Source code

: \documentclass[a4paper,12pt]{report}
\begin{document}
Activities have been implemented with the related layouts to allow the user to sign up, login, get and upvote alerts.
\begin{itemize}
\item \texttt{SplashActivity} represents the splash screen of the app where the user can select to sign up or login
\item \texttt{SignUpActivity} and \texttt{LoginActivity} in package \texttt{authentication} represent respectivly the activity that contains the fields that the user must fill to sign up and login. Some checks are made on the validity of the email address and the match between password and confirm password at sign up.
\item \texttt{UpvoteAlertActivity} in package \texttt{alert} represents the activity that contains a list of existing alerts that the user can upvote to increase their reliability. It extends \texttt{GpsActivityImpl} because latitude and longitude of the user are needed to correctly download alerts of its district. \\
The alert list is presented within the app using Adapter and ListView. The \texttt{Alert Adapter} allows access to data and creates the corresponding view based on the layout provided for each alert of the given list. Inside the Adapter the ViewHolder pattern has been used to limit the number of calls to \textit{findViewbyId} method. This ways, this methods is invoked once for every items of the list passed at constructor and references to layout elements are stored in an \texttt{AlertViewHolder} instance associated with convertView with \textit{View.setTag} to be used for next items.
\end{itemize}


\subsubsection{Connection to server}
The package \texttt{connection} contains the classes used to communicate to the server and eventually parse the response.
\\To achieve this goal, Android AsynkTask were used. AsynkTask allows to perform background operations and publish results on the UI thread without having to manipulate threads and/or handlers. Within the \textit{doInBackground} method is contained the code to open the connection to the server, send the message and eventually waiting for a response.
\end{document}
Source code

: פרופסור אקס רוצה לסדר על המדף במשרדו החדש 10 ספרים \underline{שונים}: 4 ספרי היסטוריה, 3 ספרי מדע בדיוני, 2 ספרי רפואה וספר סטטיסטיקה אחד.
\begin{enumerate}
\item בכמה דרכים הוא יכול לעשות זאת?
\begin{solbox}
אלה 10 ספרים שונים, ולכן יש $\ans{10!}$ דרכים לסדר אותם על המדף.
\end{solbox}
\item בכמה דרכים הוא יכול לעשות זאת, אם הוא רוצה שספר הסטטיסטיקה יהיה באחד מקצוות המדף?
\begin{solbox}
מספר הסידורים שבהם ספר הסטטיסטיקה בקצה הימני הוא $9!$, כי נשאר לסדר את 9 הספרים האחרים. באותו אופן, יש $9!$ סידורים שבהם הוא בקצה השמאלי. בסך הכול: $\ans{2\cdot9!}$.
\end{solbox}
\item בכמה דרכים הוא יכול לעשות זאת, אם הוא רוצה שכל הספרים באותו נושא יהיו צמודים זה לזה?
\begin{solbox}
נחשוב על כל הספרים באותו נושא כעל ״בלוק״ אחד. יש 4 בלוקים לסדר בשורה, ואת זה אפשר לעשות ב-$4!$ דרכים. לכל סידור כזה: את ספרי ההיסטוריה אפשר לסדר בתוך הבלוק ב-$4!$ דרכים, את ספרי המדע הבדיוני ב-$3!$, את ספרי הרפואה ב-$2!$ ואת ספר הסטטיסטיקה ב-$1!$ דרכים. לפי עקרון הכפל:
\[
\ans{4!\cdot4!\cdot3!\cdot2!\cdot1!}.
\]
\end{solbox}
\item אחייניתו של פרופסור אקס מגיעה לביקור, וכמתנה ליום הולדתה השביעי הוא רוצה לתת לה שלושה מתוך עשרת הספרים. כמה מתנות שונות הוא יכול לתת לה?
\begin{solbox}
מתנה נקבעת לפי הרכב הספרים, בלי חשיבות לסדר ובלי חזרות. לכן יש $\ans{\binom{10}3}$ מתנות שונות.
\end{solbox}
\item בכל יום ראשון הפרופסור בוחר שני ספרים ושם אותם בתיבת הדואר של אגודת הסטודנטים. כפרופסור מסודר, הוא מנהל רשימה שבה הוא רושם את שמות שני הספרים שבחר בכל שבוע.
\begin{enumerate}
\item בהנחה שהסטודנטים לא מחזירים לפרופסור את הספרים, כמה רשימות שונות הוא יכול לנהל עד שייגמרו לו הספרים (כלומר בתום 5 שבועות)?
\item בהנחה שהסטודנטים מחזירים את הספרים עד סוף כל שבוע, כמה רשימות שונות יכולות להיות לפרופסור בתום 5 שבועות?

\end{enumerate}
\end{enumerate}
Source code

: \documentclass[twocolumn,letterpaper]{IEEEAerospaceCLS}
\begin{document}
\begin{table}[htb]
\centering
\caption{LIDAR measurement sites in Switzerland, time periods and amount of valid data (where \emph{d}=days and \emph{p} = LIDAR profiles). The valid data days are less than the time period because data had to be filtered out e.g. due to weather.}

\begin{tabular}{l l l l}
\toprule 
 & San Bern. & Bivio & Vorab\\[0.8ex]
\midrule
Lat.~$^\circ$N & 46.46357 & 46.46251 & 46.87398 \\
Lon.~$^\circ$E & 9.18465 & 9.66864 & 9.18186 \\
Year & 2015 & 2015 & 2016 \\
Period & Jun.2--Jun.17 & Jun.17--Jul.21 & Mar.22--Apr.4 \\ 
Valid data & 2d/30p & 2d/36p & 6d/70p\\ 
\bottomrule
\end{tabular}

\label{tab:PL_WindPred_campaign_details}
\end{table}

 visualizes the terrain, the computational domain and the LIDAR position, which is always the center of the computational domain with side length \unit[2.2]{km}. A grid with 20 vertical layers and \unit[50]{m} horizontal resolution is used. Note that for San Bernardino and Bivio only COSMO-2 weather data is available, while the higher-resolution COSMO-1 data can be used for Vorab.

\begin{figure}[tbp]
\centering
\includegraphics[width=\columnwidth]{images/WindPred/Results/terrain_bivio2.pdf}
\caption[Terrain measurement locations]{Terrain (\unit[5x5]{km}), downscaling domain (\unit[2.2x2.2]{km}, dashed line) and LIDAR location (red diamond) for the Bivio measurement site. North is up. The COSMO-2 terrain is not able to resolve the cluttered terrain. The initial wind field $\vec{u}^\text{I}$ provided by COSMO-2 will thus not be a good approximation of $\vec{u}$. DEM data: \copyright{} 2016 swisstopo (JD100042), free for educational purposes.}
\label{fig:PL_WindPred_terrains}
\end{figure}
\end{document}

^^^^^^^^^^^^^^^^

TRY IT >> Show each line from the material above where the string "דרכים" can be found.

SOLUTION FOR THIS TASK >>
\item בכמה דרכים הוא יכול לעשות זאת?
אלה 10 ספרים שונים, ולכן יש $\ans{10!}$ דרכים לסדר אותם על המדף.
\item בכמה דרכים הוא יכול לעשות זאת, אם הוא רוצה שספר הסטטיסטיקה יהיה באחד מקצוות המדף?
\item בכמה דרכים הוא יכול לעשות זאת, אם הוא רוצה שכל הספרים באותו נושא יהיו צמודים זה לזה?
נחשוב על כל הספרים באותו נושא כעל ״בלוק״ אחד. יש 4 בלוקים לסדר בשורה, ואת זה אפשר לעשות ב-$4!$ דרכים. לכל סידור כזה: את ספרי ההיסטוריה אפשר לסדר בתוך הבלוק ב-$4!$ דרכים, את ספרי המדע הבדיוני ב-$3!$, את ספרי הרפואה ב-$2!$ ואת ספר הסטטיסטיקה ב-$1!$ דרכים. לפי עקרון הכפל:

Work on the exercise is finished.